"""

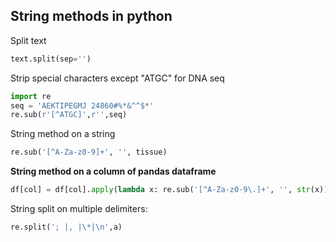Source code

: ## String methods in python
Split text
```python
text.split(sep='')
```
Strip special characters except "ATGC" for DNA seq
```python
import re
seq = 'AEKTIPEGMJ 24860#%*&^^$*'
re.sub(r'[^ATGC]',r'',seq)
```
String method on a string
```python
re.sub('[^A-Za-z0-9]+', '', tissue)
```
**String method on a column of pandas dataframe**
```python
df[col] = df[col].apply(lambda x: re.sub('[^A-Za-z0-9\.]+', '', str(x)))
```

String split on multiple delimiters:
```python
re.split('; |, |\*|\n',a)
```
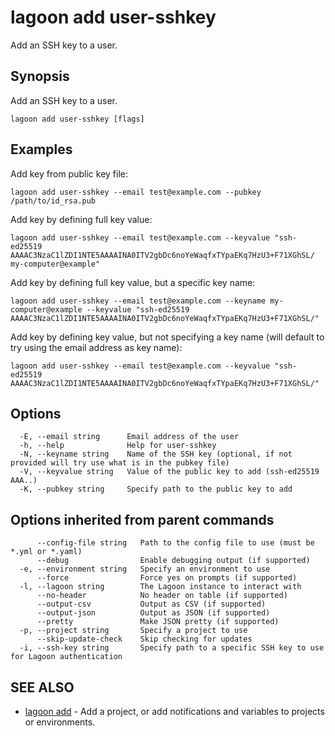 # lagoon add user-sshkey

Add an SSH key to a user.

## Synopsis

Add an SSH key to a user.

```text
lagoon add user-sshkey [flags]
```

## Examples

Add key from public key file: 

```text
lagoon add user-sshkey --email test@example.com --pubkey /path/to/id_rsa.pub
```

Add key by defining full key value: 

```text
lagoon add user-sshkey --email test@example.com --keyvalue "ssh-ed25519 AAAAC3NzaC1lZDI1NTE5AAAAINA0ITV2gbDc6noYeWaqfxTYpaEKq7HzU3+F71XGhSL/ my-computer@example"
```

Add key by defining full key value, but a specific key name: 

```text
lagoon add user-sshkey --email test@example.com --keyname my-computer@example --keyvalue "ssh-ed25519 AAAAC3NzaC1lZDI1NTE5AAAAINA0ITV2gbDc6noYeWaqfxTYpaEKq7HzU3+F71XGhSL/"
```

Add key by defining key value, but not specifying a key name \(will default to try using the email address as key name\): 

```text
lagoon add user-sshkey --email test@example.com --keyvalue "ssh-ed25519 AAAAC3NzaC1lZDI1NTE5AAAAINA0ITV2gbDc6noYeWaqfxTYpaEKq7HzU3+F71XGhSL/"
```

## Options

```text
  -E, --email string      Email address of the user
  -h, --help              Help for user-sshkey
  -N, --keyname string    Name of the SSH key (optional, if not provided will try use what is in the pubkey file)
  -V, --keyvalue string   Value of the public key to add (ssh-ed25519 AAA..)
  -K, --pubkey string     Specify path to the public key to add
```

## Options inherited from parent commands

```text
      --config-file string   Path to the config file to use (must be *.yml or *.yaml)
      --debug                Enable debugging output (if supported)
  -e, --environment string   Specify an environment to use
      --force                Force yes on prompts (if supported)
  -l, --lagoon string        The Lagoon instance to interact with
      --no-header            No header on table (if supported)
      --output-csv           Output as CSV (if supported)
      --output-json          Output as JSON (if supported)
      --pretty               Make JSON pretty (if supported)
  -p, --project string       Specify a project to use
      --skip-update-check    Skip checking for updates
  -i, --ssh-key string       Specify path to a specific SSH key to use for Lagoon authentication
```

## SEE ALSO

* [lagoon add](lagoon_add.md)     - Add a project, or add notifications and variables to projects or environments.

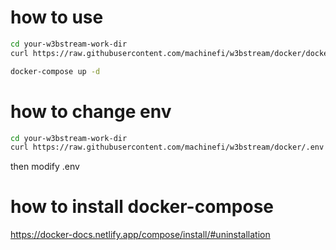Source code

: # how to use
```bash
cd your-w3bstream-work-dir
curl https://raw.githubusercontent.com/machinefi/w3bstream/docker/docker-compose.yaml > docker-compose.yaml

docker-compose up -d
```


# how to change env
```bash
cd your-w3bstream-work-dir
curl https://raw.githubusercontent.com/machinefi/w3bstream/docker/.env > .env
```

then modify .env

# how to install docker-compose

https://docker-docs.netlify.app/compose/install/#uninstallation

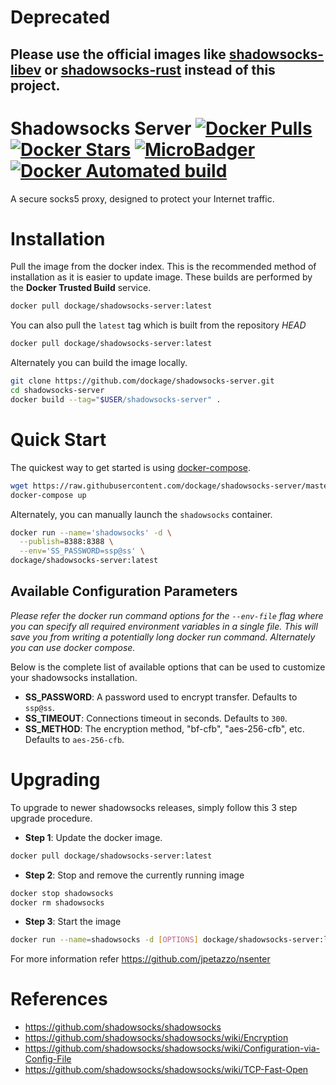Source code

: # Deprecated
## Please use the official images like [shadowsocks-libev](https://hub.docker.com/r/shadowsocks/shadowsocks-libev) or [shadowsocks-rust](https://github.com/shadowsocks/shadowsocks-rust/pkgs/container/ssserver-rust) instead of this project. 
# Shadowsocks Server [![Docker Pulls](https://img.shields.io/docker/pulls/dockage/shadowsocks-server.svg?style=flat)](https://hub.docker.com/r/dockage/shadowsocks-server/) [![Docker Stars](https://img.shields.io/docker/stars/dockage/shadowsocks-server.svg?style=flat)](https://hub.docker.com/r/dockage/shadowsocks-server/) [![MicroBadger](https://images.microbadger.com/badges/image/dockage/shadowsocks-server.svg)](https://microbadger.com/images/dockage/shadowsocks-server) [![Docker Automated build](https://img.shields.io/docker/automated/dockage/shadowsocks-server.svg?style=flat)](https://hub.docker.com/r/dockage/shadowsocks-server/)
A secure socks5 proxy, designed to protect your Internet traffic.


# Installation

Pull the image from the docker index. This is the recommended method of installation as it is easier to update image. These builds are performed by the **Docker Trusted Build** service.

```bash
docker pull dockage/shadowsocks-server:latest
```

You can also pull the `latest` tag which is built from the repository *HEAD*

```bash
docker pull dockage/shadowsocks-server:latest
```

Alternately you can build the image locally.

```bash
git clone https://github.com/dockage/shadowsocks-server.git
cd shadowsocks-server
docker build --tag="$USER/shadowsocks-server" .
```


# Quick Start

The quickest way to get started is using [docker-compose](https://docs.docker.com/compose/).

```bash
wget https://raw.githubusercontent.com/dockage/shadowsocks-server/master/docker-compose.yml
docker-compose up
```

Alternately, you can manually launch the `shadowsocks` container.

```bash
docker run --name='shadowsocks' -d \
  --publish=8388:8388 \
  --env='SS_PASSWORD=ssp@ss' \
dockage/shadowsocks-server:latest
```


## Available Configuration Parameters

*Please refer the docker run command options for the `--env-file` flag where you can specify all required environment variables in a single file. This will save you from writing a potentially long docker run command. Alternately you can use docker compose.*

Below is the complete list of available options that can be used to customize your shadowsocks installation.

- **SS_PASSWORD**: A password used to encrypt transfer. Defaults to `ssp@ss`.
- **SS_TIMEOUT**: Connections timeout in seconds. Defaults to `300`.
- **SS_METHOD**: The encryption method, "bf-cfb", "aes-256-cfb", etc. Defaults to `aes-256-cfb`.

# Upgrading

To upgrade to newer shadowsocks releases, simply follow this 3 step upgrade procedure.

- **Step 1**: Update the docker image.

```bash
docker pull dockage/shadowsocks-server:latest
```

- **Step 2**: Stop and remove the currently running image

```bash
docker stop shadowsocks
docker rm shadowsocks
```

- **Step 3**: Start the image

```bash
docker run --name=shadowsocks -d [OPTIONS] dockage/shadowsocks-server:latest
```


For more information refer https://github.com/jpetazzo/nsenter

# References
  * https://github.com/shadowsocks/shadowsocks
  * https://github.com/shadowsocks/shadowsocks/wiki/Encryption
  * https://github.com/shadowsocks/shadowsocks/wiki/Configuration-via-Config-File
  * https://github.com/shadowsocks/shadowsocks/wiki/TCP-Fast-Open
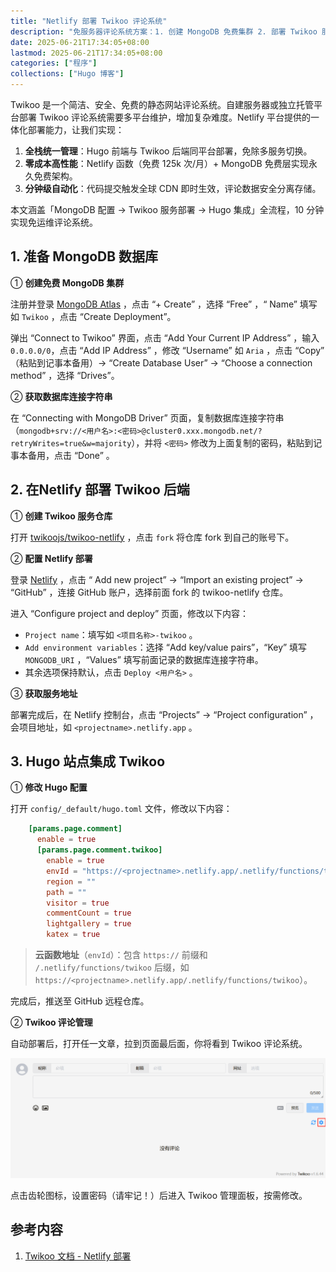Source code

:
 ```yaml
---
title: "Netlify 部署 Twikoo 评论系统"
description: "免服务器评论系统方案：1. 创建 MongoDB 免费集群 2. 部署 Twikoo 服务到 Netlify 3. 开启 Hugo 评论功能"
date: 2025-06-21T17:34:05+08:00
lastmod: 2025-06-21T17:34:05+08:00
categories: ["程序"]
collections: ["Hugo 博客"]
---
```


<!--more-->

Twikoo 是一个简洁、安全、免费的静态网站评论系统。自建服务器或独立托管平台部署 Twikoo 评论系统需要多平台维护，增加复杂难度。Netlify 平台提供的一体化部署能力，让我们实现：

1. **全栈统一管理**：Hugo 前端与 Twikoo 后端同平台部署，免除多服务切换。
2. **零成本高性能**：Netlify 函数（免费 125k 次/月）+ MongoDB 免费层实现永久免费架构。
3. **分钟级自动化**：代码提交触发全球 CDN 即时生效，评论数据安全分离存储。

本文涵盖「MongoDB 配置 → Twikoo 服务部署 → Hugo 集成」全流程，10 分钟实现免运维评论系统。

## 1. 准备 MongoDB 数据库

① **创建免费 MongoDB 集群**

注册并登录 [MongoDB Atlas](https://www.mongodb.com/cloud/atlas/register) ，点击 “+ Create” ，选择 “Free” ，“ Name” 填写如 `Twikoo` ，点击 “Create Deployment”。

弹出 “Connect to Twikoo” 界面，点击 “Add Your Current IP Address” ，输入 `0.0.0.0/0`，点击 “Add IP Address” ，修改 “Username” 如 `Aria` ，点击 “Copy” （粘贴到记事本备用）→ “Create Database User” → “Choose a connection method” ，选择  “Drives”。

② **获取数据库连接字符串**

在 “Connecting with MongoDB Driver” 页面，复制数据库连接字符串（`mongodb+srv://<用户名>:<密码>@cluster0.xxx.mongodb.net/?retryWrites=true&w=majority`），并将 `<密码>` 修改为上面复制的密码，粘贴到记事本备用，点击 “Done” 。

## 2. 在Netlify 部署 Twikoo 后端

① **创建 Twikoo 服务仓库**

打开 [twikoojs/twikoo-netlify](https://bgithub.xyz/twikoojs/twikoo-netlify) ，点击 `fork` 将仓库 fork 到自己的账号下。

② **配置 Netlify 部署**

登录 [Netlify](https://app.netlify.com) ，点击 “ Add new project” → “Import an existing project” → “GitHub” ，连接 GitHub 账户，选择前面 fork 的 twikoo-netlify 仓库。

进入 “Configure project and deploy” 页面，修改以下内容：

- `Project name`：填写如 `<项目名称>-twikoo` 。
- `Add environment variables`：选择 “Add key/value pairs”，“Key” 填写 `MONGODB_URI` ，“Values” 填写前面记录的数据库连接字符串。
- 其余选项保持默认，点击 `Deploy <用户名>` 。

③ **获取服务地址**

部署完成后，在 Netlify 控制台，点击 “Projects” → “Project configuration” ，会项目地址，如 `<projectname>.netlify.app` 。

## 3. Hugo 站点集成 Twikoo

① **修改 Hugo 配置**

打开 `config/_default/hugo.toml` 文件，修改以下内容：

```toml
    [params.page.comment]
      enable = true
      [params.page.comment.twikoo]
        enable = true
        envId = "https://<projectname>.netlify.app/.netlify/functions/twikoo"
        region = ""
        path = ""
        visitor = true
        commentCount = true
        lightgallery = true
        katex = true
```

> **云函数地址**（`envId`）：包含 `https://` 前缀和 `/.netlify/functions/twikoo` 后缀，如 `https://<projectname>.netlify.app/.netlify/functions/twikoo`）。

完成后，推送至 GitHub 远程仓库。

② **Twikoo 评论管理**

自动部署后，打开任一文章，拉到页面最后面，你将看到 Twikoo 评论系统。

![配置Twikoo](pic3-1.png)

点击齿轮图标，设置密码（请牢记！）后进入 Twikoo 管理面板，按需修改。

## 参考内容

1. [Twikoo 文档 - Netlify 部署](https://twikoo.js.org/backend.html#netlify-%E9%83%A8%E7%BD%B2)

"""

Reproduce the records above exactly, but only from the line with "- **Step 1**: Update the docker image." up to and including the line with "3. **分钟级自动化**：代码提交触发全球 CDN 即时生效，评论数据安全分离存储。". Leave the pictures out.

- **Step 1**: Update the docker image.

```bash
docker pull dockage/shadowsocks-server:latest
```

- **Step 2**: Stop and remove the currently running image

```bash
docker stop shadowsocks
docker rm shadowsocks
```

- **Step 3**: Start the image

```bash
docker run --name=shadowsocks -d [OPTIONS] dockage/shadowsocks-server:latest
```


For more information refer https://github.com/jpetazzo/nsenter

# References
  * https://github.com/shadowsocks/shadowsocks
  * https://github.com/shadowsocks/shadowsocks/wiki/Encryption
  * https://github.com/shadowsocks/shadowsocks/wiki/Configuration-via-Config-File
  * https://github.com/shadowsocks/shadowsocks/wiki/TCP-Fast-Open
Source code

:
 ```yaml
---
title: "Netlify 部署 Twikoo 评论系统"
description: "免服务器评论系统方案：1. 创建 MongoDB 免费集群 2. 部署 Twikoo 服务到 Netlify 3. 开启 Hugo 评论功能"
date: 2025-06-21T17:34:05+08:00
lastmod: 2025-06-21T17:34:05+08:00
categories: ["程序"]
collections: ["Hugo 博客"]
---
```


<!--more-->

Twikoo 是一个简洁、安全、免费的静态网站评论系统。自建服务器或独立托管平台部署 Twikoo 评论系统需要多平台维护，增加复杂难度。Netlify 平台提供的一体化部署能力，让我们实现：

1. **全栈统一管理**：Hugo 前端与 Twikoo 后端同平台部署，免除多服务切换。
2. **零成本高性能**：Netlify 函数（免费 125k 次/月）+ MongoDB 免费层实现永久免费架构。
3. **分钟级自动化**：代码提交触发全球 CDN 即时生效，评论数据安全分离存储。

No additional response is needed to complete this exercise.